→ What is required
Which lines of the data contain the string "with"? Copy every one.

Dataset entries
********************

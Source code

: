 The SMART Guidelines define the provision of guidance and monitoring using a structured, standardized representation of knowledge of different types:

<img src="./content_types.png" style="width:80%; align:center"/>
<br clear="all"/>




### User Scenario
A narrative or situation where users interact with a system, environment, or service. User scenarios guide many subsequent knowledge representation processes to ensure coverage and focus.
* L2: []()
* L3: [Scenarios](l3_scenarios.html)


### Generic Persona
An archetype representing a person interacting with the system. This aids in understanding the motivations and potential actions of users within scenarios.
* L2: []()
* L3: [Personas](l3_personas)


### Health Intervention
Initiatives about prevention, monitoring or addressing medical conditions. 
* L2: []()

********************

→ Answer for the task
A narrative or situation where users interact with a system, environment, or service. User scenarios guide many subsequent knowledge representation processes to ensure coverage and focus.
An archetype representing a person interacting with the system. This aids in understanding the motivations and potential actions of users within scenarios.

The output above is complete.